PROBLEM TO WORK ON -
Among the lines below, tally those holding the string "were" and give the total only.

(Recorded data)
════════════════════

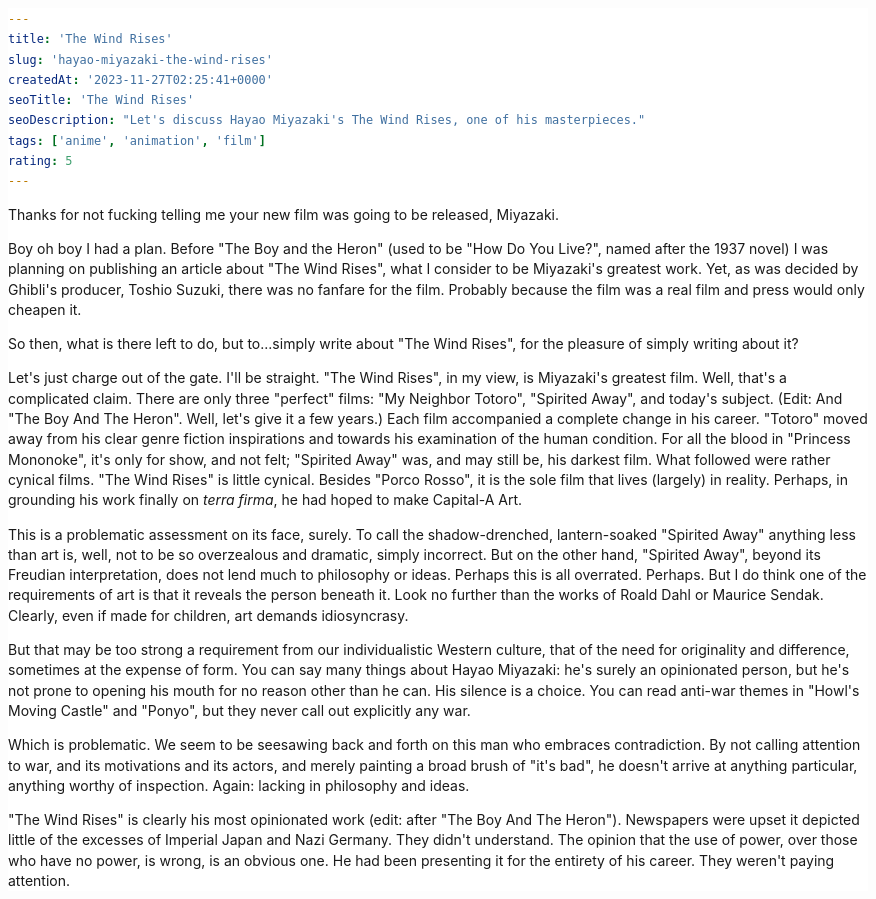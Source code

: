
 ```yaml
---
title: 'The Wind Rises'
slug: 'hayao-miyazaki-the-wind-rises'
createdAt: '2023-11-27T02:25:41+0000'
seoTitle: 'The Wind Rises'
seoDescription: "Let's discuss Hayao Miyazaki's The Wind Rises, one of his masterpieces."
tags: ['anime', 'animation', 'film']
rating: 5
---
```


Thanks for not fucking telling me your new film was going to be released, Miyazaki.

Boy oh boy I had a plan. Before "The Boy and the Heron" (used to be "How Do You Live?", named after the 1937 novel) I was planning on publishing an article about "The Wind Rises", what I consider to be Miyazaki's greatest work. Yet, as was decided by Ghibli's producer, Toshio Suzuki, there was no fanfare for the film. Probably because the film was a real film and press would only cheapen it.

So then, what is there left to do, but to...simply write about "The Wind Rises", for the pleasure of simply writing about it?

Let's just charge out of the gate. I'll be straight. "The Wind Rises", in my view, is Miyazaki's greatest film. Well, that's a complicated claim. There are only three "perfect" films: "My Neighbor Totoro", "Spirited Away", and today's subject. (Edit: And "The Boy And The Heron". Well, let's give it a few years.) Each film accompanied a complete change in his career. "Totoro" moved away from his clear genre fiction inspirations and towards his examination of the human condition. For all the blood in "Princess Mononoke", it's only for show, and not felt; "Spirited Away" was, and may still be, his darkest film. What followed were rather cynical films. "The Wind Rises" is little cynical. Besides "Porco Rosso", it is the sole film that lives (largely) in reality. Perhaps, in grounding his work finally on _terra firma_, he had hoped to make Capital-A Art.

This is a problematic assessment on its face, surely. To call the shadow-drenched, lantern-soaked "Spirited Away" anything less than art is, well, not to be so overzealous and dramatic, simply incorrect. But on the other hand, "Spirited Away", beyond its Freudian interpretation, does not lend much to philosophy or ideas. Perhaps this is all overrated. Perhaps. But I do think one of the requirements of art is that it reveals the person beneath it. Look no further than the works of Roald Dahl or Maurice Sendak. Clearly, even if made for children, art demands idiosyncrasy.

But that may be too strong a requirement from our individualistic Western culture, that of the need for originality and difference, sometimes at the expense of form. You can say many things about Hayao Miyazaki: he's surely an opinionated person, but he's not prone to opening his mouth for no reason other than he can. His silence is a choice. You can read anti-war themes in "Howl's Moving Castle" and "Ponyo", but they never call out explicitly any war.

Which is problematic. We seem to be seesawing back and forth on this man who embraces contradiction. By not calling attention to war, and its motivations and its actors, and merely painting a broad brush of "it's bad", he doesn't arrive at anything particular, anything worthy of inspection. Again: lacking in philosophy and ideas.

"The Wind Rises" is clearly his most opinionated work (edit: after "The Boy And The Heron"). Newspapers were upset it depicted little of the excesses of Imperial Japan and Nazi Germany. They didn't understand. The opinion that the use of power, over those who have no power, is wrong, is an obvious one. He had been presenting it for the entirety of his career. They weren't paying attention.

════════════════════

TASK RESPONSE -
2